Суд тянулся, по тем временам, не сказать чтобы долго: примерно годов восемь». И все с переменным для дедушки счастьем: то надел присуждали ему, то отсуждали... Но в определенных случаях дедушка был очень силен духом. Ради своей идеи ничего не жалел. Пораспродал все, кроме хаты. Случалось, уплатит гербовый сбор — и сидит с женой и сыном на одном хлебе (а вкусном, когда его мало).
Но ведь, чтобы судиться, нужно что-то иметь. И дедушка оставил невыгодную должность школьного сторожа — нашел заработок получше: на железной дороге, которую тогда прокладывали от Петербурга до Варшавы. Он и бабушку таскал туда с собой. На перегоне Двинск — Вильно, считай, все песчаные выемки, все насыпи на болотах — их рук дело... Зарабатывали хорошо, без хлеба не сидели... Разделение труда ввели: бабушка накопает тачку, дедушка отвезет. Случалось, и она возила — показать, что тоже не лыком шита. Даром что козявка, а покатит тачку — народ диву дается. А она и накопает, и отвезет, и найдет время болтушку сготовить на щепе, и лапти посушит, и все дыры залатает, и в голове у дедушки и у сына поищет.

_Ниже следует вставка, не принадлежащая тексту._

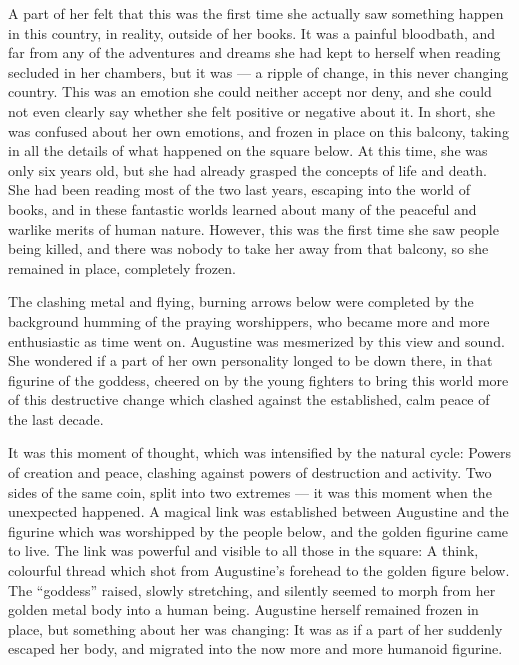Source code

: A part of her felt that this was the first time she actually saw something happen in this country, in reality, outside of her books. It was a painful bloodbath, and far from any of the adventures and dreams she had kept to herself when reading secluded in her chambers, but it was --- a ripple of change, in this never changing country. This was an emotion she could neither accept nor deny, and she could not even clearly say whether she felt positive or negative about it. In short, she was confused about her own emotions, and frozen in place on this balcony, taking in all the details of what happened on the square below. At this time, she was only six years old, but she had already grasped the concepts of life and death. She had been reading most of the two last years, escaping into the world of books, and in these fantastic worlds learned about many of the peaceful and warlike merits of human nature. However, this was the first time she saw people being killed, and there was nobody to take her away from that balcony, so she remained in place, completely frozen.

The clashing metal and flying, burning arrows below were completed by the background humming of the praying worshippers, who became more and more enthusiastic as time went on. Augustine was mesmerized by this view and sound. She wondered if a part of her own personality longed to be down there, in that figurine of the goddess, cheered on by the young fighters to bring this world more of this destructive change which clashed against the established, calm peace of the last decade.

It was this moment of thought, which was intensified by the natural cycle: Powers of creation and peace, clashing against powers of destruction and activity. Two sides of the same coin, split into two extremes --- it was this moment when the unexpected happened. A magical link was established between Augustine and the figurine which was worshipped by the people below, and the golden figurine came to live. The link was powerful and visible to all those in the square: A think, colourful thread which shot from Augustine's forehead to the golden figure below. The \enquote{goddess} raised, slowly stretching, and silently seemed to morph from her golden metal body into a human being. Augustine herself remained frozen in place, but something about her was changing: It was as if a part of her suddenly escaped her body, and migrated into the now more and more humanoid figurine.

На лето хату запирали — отец мой тоже уходил с ними. Он уже помогал им, особенно вечерами, когда с болота налетали комары и мошкара. Накидает в костер еловых лапок — дым от них густой, едкий, здорово отгоняет мошкару. А то примостится возле отца с матерью и размахивает веточкой, чтобы мошкара не пила кровь.
***
Уже и железную дорогу построили, а дедушка все судился, все не сдавался. Сидел и под арестом: то за оскорбление судей, то другого начальства. А ведь довел-таки дело до Сената.
— Откажет Сенат — к самому царю пойду с прошением! — орал он во хмелю.— До Петербурга на карачках ползти буду, а надел отсужу! Из горла вырву!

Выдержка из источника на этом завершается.